A Filosofia Ocidental, ao longo da sua história, fez eco a esses ensinamentos do mestre ateniense, nos vários modelos de poder racional e total que foram desenvolvidos, por exemplo, na Renascença italiana, com a obra de Tomás Campanella (1568-1639) intitulada: A cidade do Sol e com O Príncipe, de Nicolau Maquiavel (1469-1527). Na modernidade, ecoam os ensinamentos políticos do platonismo no Leviatã, de Thomas Hobbes (1588-1679) e se projetam até a contemporaneidade nos vários autores que defendem o poder total nas multifacetadas versões de despotismo hidráulico, apresentadas por Karl Wittfogel (1896-1988) na sua clássica obra: Despotismo Oriental – Ensaio interpretativo do Poder Total [11]. No seio da meditação brasileira, duas abordagens dos modelos de poder total são importantes: a desenvolvida por Roque Spencer Maciel de Barros (1927-1999) no seu clássico estudo intitulado: O fenômeno totalitário [12] e a recente obra de Antônio Paim (nasc. 1927), Marxismo e descendência [13].

12 – Caminho pedagógico para a dialética: o diálogo. É através dele que os homens encontram os conceitos que representam as Idéias. Estas vão se revelando aos homens dialeticamente, sem recurso à representação das coisas do mundo sensível. O diálogo entre os humanos possibilita a análise e a síntese dos conceitos, bem como a formulação de hipóteses que são examinadas e, logo, aceitas ou rejeitadas. Os personagens presentes nos diálogos platônicos defendem, deliberadamente, posições opostas, com o objetivo de examinar as teses, à luz das suas antíteses. Dessa oposição emerge a verdade.

 Platão consolidou, na tradição filosófica ocidental, o gênero diálogo, que passou a formar parte das várias modalidades de expressão literária do pensamento filosófico. Inúmeros autores, das mais variadas épocas, passaram a se inspirar no mestre ateniense, como por exemplo, Leão Hebreu (Iehuda Abravanel, 1465-1534), o pensador português do século XVI que escreveu os conhecidos Diálogos de Amor [14]. Outro autor que cultivou o diálogo filosófico para exprimir o seu pensamento foi Leibniz (1646-1716), na sua obra fundamental intitulada: Novo tratado sobre o entendimento humano [15]. Na filosofia brasileira, são lembrados por muitos os diálogos filosóficos de Vicente Ferreira da Silva [16] (1916-1963), integrante da denominada Escola de São Paulo.
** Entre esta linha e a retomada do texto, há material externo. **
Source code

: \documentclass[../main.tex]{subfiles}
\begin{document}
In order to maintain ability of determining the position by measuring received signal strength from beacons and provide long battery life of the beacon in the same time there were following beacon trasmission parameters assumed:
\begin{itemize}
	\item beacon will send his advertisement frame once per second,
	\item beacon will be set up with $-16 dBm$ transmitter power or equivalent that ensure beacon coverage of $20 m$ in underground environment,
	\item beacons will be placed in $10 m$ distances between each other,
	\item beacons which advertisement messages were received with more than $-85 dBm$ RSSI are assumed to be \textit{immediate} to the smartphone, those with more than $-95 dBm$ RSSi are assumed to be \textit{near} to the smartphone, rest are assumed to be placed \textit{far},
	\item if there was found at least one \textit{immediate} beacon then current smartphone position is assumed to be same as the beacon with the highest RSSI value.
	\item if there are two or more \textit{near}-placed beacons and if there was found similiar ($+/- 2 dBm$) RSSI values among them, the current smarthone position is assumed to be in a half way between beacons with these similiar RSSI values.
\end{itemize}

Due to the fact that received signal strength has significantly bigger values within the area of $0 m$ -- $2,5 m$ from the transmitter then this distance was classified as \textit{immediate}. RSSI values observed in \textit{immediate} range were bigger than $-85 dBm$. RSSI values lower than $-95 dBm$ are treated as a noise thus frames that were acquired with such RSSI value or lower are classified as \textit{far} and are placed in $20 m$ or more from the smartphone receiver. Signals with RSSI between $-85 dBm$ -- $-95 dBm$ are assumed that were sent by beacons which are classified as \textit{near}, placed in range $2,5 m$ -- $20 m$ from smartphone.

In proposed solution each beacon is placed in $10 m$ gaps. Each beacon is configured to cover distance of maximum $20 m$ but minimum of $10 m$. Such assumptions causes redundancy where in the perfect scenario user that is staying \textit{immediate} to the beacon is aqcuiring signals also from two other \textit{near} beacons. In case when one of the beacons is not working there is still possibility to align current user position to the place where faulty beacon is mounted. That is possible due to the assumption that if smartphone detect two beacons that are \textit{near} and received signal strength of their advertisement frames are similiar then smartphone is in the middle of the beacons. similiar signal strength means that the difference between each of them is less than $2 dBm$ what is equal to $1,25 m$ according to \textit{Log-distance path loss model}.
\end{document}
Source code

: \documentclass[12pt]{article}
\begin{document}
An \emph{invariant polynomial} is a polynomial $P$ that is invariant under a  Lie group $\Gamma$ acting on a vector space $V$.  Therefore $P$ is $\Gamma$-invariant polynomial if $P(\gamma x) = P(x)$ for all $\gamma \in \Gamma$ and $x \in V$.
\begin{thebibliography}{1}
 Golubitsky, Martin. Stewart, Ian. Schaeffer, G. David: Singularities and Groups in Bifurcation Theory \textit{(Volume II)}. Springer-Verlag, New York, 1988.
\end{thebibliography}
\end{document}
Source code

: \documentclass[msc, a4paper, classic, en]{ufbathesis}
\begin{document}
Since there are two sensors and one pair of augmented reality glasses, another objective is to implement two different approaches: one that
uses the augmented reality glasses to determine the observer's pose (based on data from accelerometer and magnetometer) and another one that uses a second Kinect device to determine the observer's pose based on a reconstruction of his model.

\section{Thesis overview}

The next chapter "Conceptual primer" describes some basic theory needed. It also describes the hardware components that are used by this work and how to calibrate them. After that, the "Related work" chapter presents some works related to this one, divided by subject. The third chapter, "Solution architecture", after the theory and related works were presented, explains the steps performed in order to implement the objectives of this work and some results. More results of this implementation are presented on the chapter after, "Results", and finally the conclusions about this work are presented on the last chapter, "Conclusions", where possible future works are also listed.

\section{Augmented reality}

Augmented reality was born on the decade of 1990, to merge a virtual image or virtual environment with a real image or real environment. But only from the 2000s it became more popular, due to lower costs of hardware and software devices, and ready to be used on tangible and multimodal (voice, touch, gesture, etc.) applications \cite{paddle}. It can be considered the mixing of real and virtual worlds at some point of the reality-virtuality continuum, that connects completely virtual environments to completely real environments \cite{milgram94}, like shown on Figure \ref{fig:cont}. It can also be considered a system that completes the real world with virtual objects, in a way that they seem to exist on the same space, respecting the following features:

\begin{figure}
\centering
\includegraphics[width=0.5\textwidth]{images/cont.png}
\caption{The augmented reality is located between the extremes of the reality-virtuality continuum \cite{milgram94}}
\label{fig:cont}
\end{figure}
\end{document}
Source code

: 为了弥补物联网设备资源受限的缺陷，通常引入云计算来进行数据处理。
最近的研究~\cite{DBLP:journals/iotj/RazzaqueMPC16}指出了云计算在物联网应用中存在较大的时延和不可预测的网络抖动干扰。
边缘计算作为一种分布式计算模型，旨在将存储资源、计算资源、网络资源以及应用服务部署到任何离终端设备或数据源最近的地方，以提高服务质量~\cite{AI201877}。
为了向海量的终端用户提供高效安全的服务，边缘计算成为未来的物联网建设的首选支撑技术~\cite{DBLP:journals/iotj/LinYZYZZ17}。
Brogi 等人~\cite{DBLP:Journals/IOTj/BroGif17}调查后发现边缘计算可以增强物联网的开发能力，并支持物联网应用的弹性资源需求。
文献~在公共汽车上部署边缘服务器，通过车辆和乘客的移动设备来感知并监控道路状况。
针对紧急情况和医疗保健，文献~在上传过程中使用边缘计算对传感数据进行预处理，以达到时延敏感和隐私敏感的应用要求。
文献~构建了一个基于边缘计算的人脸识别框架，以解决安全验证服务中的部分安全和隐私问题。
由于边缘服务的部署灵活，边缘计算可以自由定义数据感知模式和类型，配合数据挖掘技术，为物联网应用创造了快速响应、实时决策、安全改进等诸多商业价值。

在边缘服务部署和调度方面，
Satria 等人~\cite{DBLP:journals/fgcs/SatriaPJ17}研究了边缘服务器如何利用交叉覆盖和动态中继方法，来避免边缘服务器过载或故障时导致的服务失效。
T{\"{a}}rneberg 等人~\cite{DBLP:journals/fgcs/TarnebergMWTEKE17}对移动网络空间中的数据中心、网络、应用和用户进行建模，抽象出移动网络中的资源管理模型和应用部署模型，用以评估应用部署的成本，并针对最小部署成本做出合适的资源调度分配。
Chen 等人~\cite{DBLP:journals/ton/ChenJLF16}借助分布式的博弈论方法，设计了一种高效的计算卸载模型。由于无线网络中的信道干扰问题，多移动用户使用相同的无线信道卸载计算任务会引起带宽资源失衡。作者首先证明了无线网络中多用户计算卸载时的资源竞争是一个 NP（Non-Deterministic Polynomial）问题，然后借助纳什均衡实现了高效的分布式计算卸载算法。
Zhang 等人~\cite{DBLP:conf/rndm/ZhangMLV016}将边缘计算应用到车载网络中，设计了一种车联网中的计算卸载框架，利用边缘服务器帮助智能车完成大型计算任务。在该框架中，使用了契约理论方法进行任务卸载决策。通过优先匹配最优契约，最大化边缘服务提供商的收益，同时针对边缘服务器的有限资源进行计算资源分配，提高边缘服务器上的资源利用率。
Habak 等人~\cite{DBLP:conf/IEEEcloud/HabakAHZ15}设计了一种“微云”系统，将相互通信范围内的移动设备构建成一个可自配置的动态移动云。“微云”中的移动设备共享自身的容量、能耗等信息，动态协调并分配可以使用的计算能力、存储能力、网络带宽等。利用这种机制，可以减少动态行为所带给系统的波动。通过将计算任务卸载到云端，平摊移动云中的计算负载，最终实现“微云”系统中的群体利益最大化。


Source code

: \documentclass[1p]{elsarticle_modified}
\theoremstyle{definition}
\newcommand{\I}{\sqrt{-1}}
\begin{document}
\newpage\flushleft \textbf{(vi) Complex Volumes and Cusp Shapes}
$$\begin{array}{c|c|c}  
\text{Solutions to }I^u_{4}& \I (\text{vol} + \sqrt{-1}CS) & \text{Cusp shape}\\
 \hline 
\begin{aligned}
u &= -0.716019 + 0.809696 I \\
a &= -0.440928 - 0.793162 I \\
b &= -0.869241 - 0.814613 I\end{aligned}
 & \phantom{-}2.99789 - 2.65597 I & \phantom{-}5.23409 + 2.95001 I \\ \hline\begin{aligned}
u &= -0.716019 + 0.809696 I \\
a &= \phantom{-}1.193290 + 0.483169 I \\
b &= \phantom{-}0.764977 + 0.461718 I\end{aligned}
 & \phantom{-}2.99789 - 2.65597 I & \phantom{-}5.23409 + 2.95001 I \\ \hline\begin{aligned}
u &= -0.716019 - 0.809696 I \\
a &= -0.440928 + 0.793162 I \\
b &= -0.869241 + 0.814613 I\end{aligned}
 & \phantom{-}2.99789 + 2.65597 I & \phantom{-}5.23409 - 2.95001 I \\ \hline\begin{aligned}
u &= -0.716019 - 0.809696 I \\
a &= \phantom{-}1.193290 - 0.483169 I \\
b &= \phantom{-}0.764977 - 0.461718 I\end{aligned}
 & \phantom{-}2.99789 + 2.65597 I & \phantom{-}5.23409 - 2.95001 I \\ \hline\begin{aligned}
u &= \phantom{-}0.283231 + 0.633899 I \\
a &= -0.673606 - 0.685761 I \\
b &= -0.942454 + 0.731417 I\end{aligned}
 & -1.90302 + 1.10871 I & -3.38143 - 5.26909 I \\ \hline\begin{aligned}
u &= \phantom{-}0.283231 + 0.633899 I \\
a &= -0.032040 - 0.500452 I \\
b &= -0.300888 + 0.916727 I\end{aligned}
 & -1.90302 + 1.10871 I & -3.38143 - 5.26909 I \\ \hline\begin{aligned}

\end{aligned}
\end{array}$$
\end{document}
Sócrates é o personagem principal dos diálogos platônicos (uma evidente homenagem de Platão ao seu mestre). A interpretação dos diálogos insere-se numa dinâmica dialética do pensamento, como foi frisado pouco antes. A estrutura dialogal da sua obra possibilita ao pensador se esconder por trás da figura de algum dos interlocutores. A temática tratada nos 25 Diálogos considerados autênticos é variada: a questão da virtude (que é o ponto central dos diálogos de juventude), passando pela problemática do conhecimento (Menon e Teeteto, por exemplo), a política (A República, As Leis), bem como a filosofia da natureza (Timeu).

A forma literária dos diálogos platônicos, certamente, é um instrumento em mãos do pensador para realizar a ponte entre mito e lógos. No pensamento do filósofo, a estrutura da realidade alicerçada no Sumo Bem e nos Arquétipos nele subsistentes, ocupa o lugar da antiga teomaquia (ou combate entre os deuses, que teria dado origem ao Cosmo). O diálogo equivale, no pensamento platônico, ao rito, na estrutura mítica. È no diálogo que acontece a magia da revelação da verdade para os homens que dele participam.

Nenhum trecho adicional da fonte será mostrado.